## Activity
Copy out the records precisely, omitting pictures.

## Materials provided
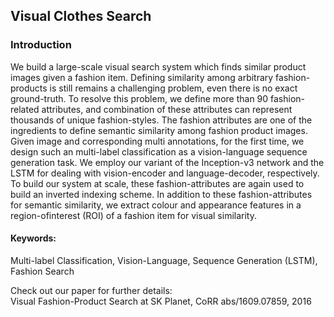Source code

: ## Visual Clothes Search

### Introduction
We build a large-scale visual search system which finds similar product images given a fashion item. Defining similarity among arbitrary fashion-products is still remains a challenging problem, even there is no exact ground-truth. To resolve this problem, we define more than 90 fashion-related attributes, and combination of these attributes can represent thousands of unique fashion-styles. The fashion attributes are one of the ingredients to define semantic similarity among fashion product images. Given image and corresponding multi annotations, for the first time, we design such an multi-label classification as a vision-language sequence generation task. We employ our variant of the Inception-v3 network and the LSTM for dealing with vision-encoder and language-decoder, respectively. To build our system at scale, these fashion-attributes are again used to build an inverted indexing scheme. In addition to these fashion-attributes for semantic similarity, we extract colour and appearance features in a region-ofinterest (ROI) of a fashion item for visual similarity.


#### Keywords:
Multi-label Classification, Vision-Language, Sequence Generation (LSTM), Fashion Search

Check out our paper for further details: <br>
<a herf="https://raw.githubusercontent.com/taey16/taey16.github.io/main/assets/papers/2016_fashion.pdf">Visual Fashion-Product Search at SK Planet</a>, CoRR abs/1609.07859, 2016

## Output for this task
Source code

: ## Visual Clothes Search

### Introduction
We build a large-scale visual search system which finds similar product images given a fashion item. Defining similarity among arbitrary fashion-products is still remains a challenging problem, even there is no exact ground-truth. To resolve this problem, we define more than 90 fashion-related attributes, and combination of these attributes can represent thousands of unique fashion-styles. The fashion attributes are one of the ingredients to define semantic similarity among fashion product images. Given image and corresponding multi annotations, for the first time, we design such an multi-label classification as a vision-language sequence generation task. We employ our variant of the Inception-v3 network and the LSTM for dealing with vision-encoder and language-decoder, respectively. To build our system at scale, these fashion-attributes are again used to build an inverted indexing scheme. In addition to these fashion-attributes for semantic similarity, we extract colour and appearance features in a region-ofinterest (ROI) of a fashion item for visual similarity.


#### Keywords:
Multi-label Classification, Vision-Language, Sequence Generation (LSTM), Fashion Search

Check out our paper for further details: <br>
<a herf="https://raw.githubusercontent.com/taey16/taey16.github.io/main/assets/papers/2016_fashion.pdf">Visual Fashion-Product Search at SK Planet</a>, CoRR abs/1609.07859, 2016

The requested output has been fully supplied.